When Russia mobilized her army in the summer of 1914 more than half a million of the soldiers recruited for the front were Muslims from the Volga-Ural region, that is present-day Tatarstan and Bashkortostan. They were the only ones among the millions of Muslim subjects of the tsar who were recruited into the regular army, despite the fact that universal liability to military service had been introduced in the Russian Empire in 1874. However, in practice, special regulations had been adopted for the Crimean Tatars, while the Muslim subjects of Central Asia and the Caucasus remained exempted, revealing the limited ability of the imperial state to extend the “Great Reforms” under Alexander II to its colonial peripheries. The book highlights the empire’s policies of accommodating the religious needs of Muslim soldiers in the army but argues that this should be understood as a form of colonial accommodation and not as an embrace of tolerance as has been done before. By not only reconstructing the perspectives of military and bureaucratic elites and the Muslim intelligentsia but also considering accounts written by Muslim soldiers, this book includes the voices of the colonized whose stories are still too often ignored in the historiography of the Russian Empire.

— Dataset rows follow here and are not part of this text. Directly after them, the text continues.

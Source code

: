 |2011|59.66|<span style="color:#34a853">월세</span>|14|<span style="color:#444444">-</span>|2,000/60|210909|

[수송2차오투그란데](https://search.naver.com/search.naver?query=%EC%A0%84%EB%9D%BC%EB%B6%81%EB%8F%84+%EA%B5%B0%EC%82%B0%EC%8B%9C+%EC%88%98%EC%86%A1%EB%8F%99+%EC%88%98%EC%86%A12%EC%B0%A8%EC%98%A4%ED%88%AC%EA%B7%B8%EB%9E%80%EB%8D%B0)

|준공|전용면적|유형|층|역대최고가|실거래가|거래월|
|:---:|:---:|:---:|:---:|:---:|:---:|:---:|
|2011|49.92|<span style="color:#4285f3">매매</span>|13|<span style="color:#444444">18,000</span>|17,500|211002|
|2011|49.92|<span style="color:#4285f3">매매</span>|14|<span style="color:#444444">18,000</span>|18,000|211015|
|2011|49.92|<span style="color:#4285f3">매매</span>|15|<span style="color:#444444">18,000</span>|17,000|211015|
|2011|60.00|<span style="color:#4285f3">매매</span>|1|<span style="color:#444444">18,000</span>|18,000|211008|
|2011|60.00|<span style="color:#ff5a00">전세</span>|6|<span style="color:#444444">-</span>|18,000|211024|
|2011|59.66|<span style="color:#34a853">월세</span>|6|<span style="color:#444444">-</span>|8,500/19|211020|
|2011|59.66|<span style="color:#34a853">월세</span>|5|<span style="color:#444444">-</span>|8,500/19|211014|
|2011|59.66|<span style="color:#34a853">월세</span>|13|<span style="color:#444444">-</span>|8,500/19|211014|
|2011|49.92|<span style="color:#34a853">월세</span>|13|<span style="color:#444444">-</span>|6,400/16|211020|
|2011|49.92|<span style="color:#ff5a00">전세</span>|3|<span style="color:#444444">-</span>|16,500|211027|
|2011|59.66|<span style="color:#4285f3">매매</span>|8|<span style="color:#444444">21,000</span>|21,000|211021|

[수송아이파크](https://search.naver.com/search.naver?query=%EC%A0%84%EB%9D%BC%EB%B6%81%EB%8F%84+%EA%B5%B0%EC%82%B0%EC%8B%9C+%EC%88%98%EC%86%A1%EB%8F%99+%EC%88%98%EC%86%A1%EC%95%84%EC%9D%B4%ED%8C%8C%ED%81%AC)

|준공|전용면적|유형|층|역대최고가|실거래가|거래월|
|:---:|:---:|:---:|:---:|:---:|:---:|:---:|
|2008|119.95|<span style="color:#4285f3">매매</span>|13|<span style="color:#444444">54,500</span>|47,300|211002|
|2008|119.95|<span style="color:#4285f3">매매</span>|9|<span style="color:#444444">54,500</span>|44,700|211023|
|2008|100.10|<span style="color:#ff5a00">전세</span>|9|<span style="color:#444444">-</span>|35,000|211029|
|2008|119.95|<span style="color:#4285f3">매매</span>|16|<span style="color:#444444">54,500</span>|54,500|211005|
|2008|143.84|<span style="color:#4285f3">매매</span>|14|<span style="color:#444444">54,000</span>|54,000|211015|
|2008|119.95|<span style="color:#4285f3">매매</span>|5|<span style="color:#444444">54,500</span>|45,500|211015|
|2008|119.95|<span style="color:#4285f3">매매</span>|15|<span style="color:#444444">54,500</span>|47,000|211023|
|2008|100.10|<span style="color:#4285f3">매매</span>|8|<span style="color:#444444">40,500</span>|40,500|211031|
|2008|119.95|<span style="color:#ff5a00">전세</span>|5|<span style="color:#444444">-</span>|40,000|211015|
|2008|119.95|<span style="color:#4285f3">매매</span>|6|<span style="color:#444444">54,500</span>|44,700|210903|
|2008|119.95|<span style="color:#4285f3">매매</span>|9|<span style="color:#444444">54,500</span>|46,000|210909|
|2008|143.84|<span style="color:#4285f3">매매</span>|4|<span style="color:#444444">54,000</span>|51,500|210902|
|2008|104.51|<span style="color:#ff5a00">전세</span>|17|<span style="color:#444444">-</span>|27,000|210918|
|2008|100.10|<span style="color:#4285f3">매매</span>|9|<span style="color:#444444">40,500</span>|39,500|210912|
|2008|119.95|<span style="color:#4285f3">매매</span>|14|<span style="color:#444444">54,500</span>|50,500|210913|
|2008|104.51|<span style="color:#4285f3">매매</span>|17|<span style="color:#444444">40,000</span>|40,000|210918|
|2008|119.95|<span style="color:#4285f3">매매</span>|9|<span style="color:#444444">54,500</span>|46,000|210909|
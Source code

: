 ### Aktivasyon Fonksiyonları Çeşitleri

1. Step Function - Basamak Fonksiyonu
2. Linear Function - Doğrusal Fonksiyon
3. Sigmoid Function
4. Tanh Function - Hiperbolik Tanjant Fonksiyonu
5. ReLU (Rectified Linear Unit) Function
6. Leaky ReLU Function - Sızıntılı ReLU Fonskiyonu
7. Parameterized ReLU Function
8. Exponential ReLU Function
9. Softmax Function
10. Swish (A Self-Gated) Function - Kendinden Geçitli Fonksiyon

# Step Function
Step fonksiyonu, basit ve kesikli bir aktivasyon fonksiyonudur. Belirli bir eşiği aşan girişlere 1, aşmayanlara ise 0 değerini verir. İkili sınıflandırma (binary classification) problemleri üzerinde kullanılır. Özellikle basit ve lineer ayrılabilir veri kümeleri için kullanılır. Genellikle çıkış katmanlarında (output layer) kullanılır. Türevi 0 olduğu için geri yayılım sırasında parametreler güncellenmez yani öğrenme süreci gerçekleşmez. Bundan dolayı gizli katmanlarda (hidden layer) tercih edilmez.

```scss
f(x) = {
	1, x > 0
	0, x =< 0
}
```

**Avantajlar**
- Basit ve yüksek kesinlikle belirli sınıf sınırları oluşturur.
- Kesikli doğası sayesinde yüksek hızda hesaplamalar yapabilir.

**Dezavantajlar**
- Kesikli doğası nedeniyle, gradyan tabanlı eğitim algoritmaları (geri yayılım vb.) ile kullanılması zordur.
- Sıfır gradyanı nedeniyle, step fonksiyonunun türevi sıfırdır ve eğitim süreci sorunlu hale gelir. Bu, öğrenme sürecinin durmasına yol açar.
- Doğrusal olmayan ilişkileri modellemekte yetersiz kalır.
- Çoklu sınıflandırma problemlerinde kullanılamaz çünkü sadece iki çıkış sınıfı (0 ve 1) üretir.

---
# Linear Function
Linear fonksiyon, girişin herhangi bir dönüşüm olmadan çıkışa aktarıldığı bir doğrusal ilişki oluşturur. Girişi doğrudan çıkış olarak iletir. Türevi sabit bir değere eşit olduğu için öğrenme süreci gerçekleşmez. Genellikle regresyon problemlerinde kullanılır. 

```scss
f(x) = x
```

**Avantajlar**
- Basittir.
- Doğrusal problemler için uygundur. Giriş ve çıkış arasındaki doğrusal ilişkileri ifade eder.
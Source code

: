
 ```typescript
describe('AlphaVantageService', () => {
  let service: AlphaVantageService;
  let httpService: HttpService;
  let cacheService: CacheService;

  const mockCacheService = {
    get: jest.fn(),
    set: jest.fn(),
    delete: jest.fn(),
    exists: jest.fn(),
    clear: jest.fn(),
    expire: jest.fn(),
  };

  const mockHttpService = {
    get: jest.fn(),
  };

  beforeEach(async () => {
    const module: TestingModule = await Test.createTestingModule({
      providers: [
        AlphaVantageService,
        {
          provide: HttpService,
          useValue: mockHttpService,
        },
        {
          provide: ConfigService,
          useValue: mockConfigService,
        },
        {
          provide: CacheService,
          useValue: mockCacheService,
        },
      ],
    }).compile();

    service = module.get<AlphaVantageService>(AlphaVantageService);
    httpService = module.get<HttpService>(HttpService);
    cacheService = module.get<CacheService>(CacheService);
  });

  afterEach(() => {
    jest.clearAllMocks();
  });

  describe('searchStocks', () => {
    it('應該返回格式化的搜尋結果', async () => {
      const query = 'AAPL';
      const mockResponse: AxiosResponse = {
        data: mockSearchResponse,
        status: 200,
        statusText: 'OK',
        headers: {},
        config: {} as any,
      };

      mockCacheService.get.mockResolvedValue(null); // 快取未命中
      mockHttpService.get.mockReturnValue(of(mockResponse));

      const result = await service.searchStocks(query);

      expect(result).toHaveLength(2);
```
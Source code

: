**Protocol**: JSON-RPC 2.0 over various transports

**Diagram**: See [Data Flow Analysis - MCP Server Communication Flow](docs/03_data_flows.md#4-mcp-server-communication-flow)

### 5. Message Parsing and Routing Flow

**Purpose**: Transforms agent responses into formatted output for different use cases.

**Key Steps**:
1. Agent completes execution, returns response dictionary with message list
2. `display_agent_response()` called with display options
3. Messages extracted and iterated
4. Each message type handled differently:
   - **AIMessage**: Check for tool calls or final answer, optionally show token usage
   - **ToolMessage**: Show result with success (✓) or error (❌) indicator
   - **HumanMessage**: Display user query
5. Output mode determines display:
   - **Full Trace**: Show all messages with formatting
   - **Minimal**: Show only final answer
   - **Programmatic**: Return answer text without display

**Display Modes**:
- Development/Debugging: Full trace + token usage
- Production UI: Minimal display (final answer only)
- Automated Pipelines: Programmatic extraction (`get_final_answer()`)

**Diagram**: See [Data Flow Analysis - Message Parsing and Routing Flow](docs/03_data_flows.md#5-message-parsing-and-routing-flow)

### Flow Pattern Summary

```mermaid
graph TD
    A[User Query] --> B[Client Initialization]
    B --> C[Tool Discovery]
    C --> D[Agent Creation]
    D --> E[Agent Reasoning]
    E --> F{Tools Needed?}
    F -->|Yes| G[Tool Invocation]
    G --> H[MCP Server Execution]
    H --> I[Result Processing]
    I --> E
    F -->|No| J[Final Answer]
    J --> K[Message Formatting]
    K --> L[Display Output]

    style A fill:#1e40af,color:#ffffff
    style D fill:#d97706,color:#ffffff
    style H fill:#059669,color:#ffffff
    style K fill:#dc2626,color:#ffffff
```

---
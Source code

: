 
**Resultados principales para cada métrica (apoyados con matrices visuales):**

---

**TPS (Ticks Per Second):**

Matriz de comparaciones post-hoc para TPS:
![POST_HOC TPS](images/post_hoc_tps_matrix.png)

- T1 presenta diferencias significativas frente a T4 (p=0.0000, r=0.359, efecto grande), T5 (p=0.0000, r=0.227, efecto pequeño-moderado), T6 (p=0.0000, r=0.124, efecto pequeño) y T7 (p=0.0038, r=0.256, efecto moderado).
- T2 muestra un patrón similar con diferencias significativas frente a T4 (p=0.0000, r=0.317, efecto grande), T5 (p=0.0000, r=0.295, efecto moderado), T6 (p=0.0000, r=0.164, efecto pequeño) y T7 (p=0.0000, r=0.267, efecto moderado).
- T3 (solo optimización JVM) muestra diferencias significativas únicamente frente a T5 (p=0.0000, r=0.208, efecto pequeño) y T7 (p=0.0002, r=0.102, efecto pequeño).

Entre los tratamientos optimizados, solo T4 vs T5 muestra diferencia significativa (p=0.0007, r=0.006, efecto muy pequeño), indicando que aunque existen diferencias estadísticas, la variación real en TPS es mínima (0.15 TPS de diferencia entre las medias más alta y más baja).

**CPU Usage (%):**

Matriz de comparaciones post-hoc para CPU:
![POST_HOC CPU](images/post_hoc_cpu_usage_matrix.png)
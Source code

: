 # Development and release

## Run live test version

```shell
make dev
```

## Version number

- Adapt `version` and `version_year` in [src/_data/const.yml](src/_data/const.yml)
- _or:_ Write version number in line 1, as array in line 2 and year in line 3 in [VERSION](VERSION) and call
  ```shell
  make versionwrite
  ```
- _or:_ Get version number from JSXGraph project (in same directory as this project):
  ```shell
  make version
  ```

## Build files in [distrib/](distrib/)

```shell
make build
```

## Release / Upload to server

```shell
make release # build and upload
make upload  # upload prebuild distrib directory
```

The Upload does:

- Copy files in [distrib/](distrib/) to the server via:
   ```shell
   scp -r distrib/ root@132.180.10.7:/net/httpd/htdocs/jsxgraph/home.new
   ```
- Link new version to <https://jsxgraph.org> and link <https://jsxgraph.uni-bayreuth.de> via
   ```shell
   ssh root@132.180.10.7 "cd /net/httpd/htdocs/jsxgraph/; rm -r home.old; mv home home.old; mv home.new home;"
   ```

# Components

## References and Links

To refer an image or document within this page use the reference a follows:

This book is a valuable contribution to three much-debated fields of imperial and colonial history: the accommodation of religious and ethnic diversity, the impact of the state’s modernization projects, and the perception of imperial institutions by non-Russian subjects. It will be of interest to researchers in European History, Modern History, Military and Naval History, and Central Asian, Russian, and Eastern European Studies.

Franziska Davies is Assistant Professor of Eastern European History at Ludwig Maximilian University of Munich, Germany.